### Work order
Transcribe the data below verbatim from the line with "When roles contain" to the line with "## Introduction to". Include both of those lines.

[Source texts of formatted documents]
* * *
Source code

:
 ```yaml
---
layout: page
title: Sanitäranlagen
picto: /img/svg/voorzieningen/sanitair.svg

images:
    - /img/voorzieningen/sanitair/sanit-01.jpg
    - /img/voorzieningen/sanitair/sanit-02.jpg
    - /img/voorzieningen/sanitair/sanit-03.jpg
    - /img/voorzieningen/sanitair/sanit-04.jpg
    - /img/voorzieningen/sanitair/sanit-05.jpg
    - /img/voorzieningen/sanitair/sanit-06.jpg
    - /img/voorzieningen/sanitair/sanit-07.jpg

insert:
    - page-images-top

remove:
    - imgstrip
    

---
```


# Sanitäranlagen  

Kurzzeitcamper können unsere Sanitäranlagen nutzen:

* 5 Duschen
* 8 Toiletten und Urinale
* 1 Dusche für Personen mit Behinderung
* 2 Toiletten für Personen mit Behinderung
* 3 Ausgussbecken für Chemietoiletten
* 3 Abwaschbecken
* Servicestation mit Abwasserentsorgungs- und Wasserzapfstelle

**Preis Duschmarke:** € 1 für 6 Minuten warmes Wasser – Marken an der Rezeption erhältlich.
* * *
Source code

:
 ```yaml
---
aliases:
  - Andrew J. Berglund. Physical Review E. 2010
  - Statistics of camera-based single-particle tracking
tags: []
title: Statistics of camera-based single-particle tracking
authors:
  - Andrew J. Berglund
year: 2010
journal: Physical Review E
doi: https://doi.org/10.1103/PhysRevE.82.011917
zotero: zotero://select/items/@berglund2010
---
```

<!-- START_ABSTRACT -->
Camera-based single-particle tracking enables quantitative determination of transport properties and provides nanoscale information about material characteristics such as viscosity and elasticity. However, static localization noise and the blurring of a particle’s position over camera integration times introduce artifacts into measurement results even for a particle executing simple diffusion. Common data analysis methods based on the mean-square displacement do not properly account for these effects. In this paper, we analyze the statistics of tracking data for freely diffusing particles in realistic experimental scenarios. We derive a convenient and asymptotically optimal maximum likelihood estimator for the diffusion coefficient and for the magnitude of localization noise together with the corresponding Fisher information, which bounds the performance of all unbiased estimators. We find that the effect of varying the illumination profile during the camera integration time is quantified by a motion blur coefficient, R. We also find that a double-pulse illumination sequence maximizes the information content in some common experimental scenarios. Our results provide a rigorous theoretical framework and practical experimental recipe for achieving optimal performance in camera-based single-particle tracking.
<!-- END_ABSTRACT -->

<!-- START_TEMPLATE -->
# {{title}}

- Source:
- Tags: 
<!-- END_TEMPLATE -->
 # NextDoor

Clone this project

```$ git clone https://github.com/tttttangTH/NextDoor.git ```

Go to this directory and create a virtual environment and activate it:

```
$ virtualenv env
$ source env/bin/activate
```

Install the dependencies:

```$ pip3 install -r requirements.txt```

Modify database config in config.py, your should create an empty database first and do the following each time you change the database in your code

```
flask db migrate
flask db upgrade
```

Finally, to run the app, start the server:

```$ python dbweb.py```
* * *
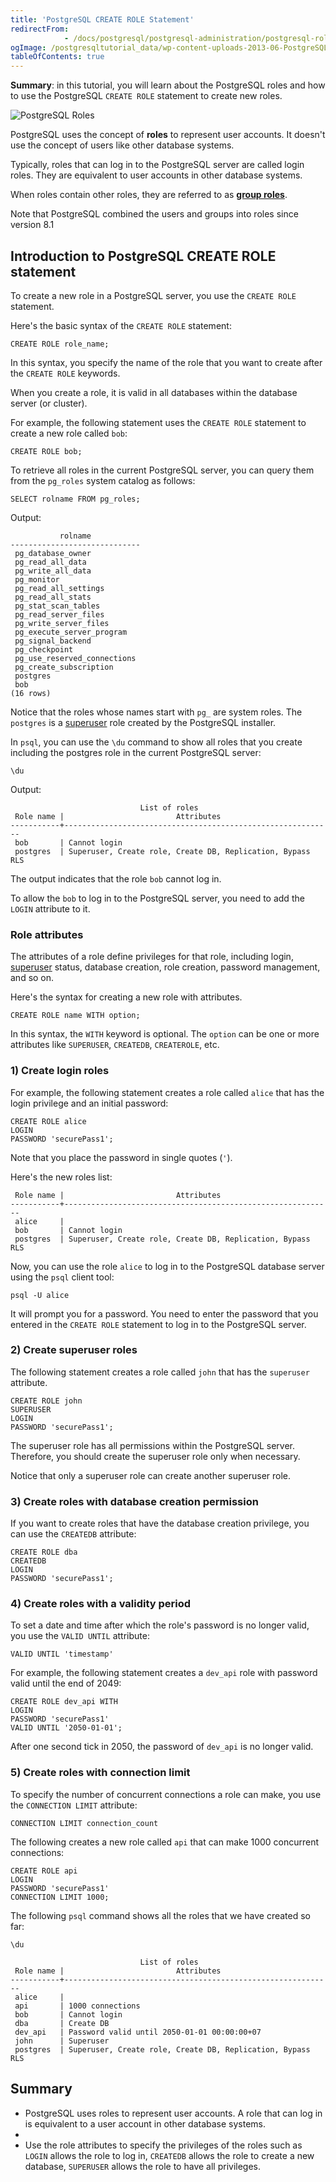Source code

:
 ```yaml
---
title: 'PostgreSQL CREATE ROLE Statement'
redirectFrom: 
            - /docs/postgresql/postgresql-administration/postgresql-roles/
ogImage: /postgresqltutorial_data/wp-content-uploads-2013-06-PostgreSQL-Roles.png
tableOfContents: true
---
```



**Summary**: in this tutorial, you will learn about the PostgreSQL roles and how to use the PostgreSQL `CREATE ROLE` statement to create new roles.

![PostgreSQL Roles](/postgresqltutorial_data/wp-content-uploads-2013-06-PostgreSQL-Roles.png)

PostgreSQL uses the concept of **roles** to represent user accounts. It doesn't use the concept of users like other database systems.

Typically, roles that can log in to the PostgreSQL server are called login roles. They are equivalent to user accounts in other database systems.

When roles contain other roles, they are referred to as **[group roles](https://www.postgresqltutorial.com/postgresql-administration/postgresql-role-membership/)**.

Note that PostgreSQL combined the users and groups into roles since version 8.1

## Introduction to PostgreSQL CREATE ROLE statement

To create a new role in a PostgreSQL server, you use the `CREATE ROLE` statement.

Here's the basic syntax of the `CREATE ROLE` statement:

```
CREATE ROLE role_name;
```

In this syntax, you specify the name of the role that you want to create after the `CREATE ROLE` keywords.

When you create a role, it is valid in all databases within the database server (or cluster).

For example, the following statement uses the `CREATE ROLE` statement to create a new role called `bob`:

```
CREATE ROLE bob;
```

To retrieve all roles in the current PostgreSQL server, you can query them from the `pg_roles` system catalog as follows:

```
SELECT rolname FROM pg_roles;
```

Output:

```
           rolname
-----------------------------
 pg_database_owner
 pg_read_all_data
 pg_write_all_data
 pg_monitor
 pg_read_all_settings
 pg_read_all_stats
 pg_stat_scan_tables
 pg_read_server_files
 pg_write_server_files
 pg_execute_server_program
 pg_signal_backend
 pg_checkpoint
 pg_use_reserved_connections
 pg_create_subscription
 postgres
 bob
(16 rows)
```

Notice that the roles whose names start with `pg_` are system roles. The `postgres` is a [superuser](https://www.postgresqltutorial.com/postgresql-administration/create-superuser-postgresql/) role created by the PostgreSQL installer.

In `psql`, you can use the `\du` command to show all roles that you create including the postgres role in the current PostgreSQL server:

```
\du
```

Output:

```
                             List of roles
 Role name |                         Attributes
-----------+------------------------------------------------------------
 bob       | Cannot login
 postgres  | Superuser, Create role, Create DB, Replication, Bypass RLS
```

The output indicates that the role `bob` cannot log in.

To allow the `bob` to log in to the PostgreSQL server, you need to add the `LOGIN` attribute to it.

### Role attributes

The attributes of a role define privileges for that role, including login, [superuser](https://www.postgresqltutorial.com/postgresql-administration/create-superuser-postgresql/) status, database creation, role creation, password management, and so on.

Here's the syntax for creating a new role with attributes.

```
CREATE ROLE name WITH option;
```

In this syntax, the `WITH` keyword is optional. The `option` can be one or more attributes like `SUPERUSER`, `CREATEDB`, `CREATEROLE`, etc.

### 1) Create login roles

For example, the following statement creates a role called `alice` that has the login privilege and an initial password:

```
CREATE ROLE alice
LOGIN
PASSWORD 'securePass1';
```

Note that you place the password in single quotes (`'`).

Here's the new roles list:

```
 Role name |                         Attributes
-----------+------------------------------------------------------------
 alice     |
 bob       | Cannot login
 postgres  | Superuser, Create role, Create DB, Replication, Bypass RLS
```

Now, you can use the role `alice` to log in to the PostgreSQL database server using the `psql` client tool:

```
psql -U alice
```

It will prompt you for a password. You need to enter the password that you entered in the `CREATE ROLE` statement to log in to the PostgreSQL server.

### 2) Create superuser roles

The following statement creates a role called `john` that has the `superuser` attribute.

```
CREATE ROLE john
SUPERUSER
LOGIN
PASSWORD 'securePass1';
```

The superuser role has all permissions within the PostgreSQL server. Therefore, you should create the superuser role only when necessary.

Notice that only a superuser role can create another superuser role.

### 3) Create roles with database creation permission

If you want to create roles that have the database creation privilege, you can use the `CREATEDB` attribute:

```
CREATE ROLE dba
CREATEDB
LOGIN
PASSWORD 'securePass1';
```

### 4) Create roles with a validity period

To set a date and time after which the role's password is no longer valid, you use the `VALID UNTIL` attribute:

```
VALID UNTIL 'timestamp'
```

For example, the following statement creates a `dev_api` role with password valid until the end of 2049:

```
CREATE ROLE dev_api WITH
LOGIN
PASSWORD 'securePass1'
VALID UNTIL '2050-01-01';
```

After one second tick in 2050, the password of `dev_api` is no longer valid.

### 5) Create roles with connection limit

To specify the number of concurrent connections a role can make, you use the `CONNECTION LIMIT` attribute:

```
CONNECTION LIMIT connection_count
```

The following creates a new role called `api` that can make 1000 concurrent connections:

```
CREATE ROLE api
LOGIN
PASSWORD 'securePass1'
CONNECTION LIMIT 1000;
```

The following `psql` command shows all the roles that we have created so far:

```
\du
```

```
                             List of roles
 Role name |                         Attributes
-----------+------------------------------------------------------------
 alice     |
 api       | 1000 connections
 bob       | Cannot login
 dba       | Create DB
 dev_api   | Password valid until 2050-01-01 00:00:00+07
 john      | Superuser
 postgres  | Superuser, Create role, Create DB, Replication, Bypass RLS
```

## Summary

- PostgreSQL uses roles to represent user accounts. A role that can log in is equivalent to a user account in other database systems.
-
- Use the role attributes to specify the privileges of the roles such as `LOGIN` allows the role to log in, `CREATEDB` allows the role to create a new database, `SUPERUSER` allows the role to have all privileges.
* * *
### Reply to the exercise
When roles contain other roles, they are referred to as **[group roles](https://www.postgresqltutorial.com/postgresql-administration/postgresql-role-membership/)**.

Note that PostgreSQL combined the users and groups into roles since version 8.1

## Introduction to PostgreSQL CREATE ROLE statement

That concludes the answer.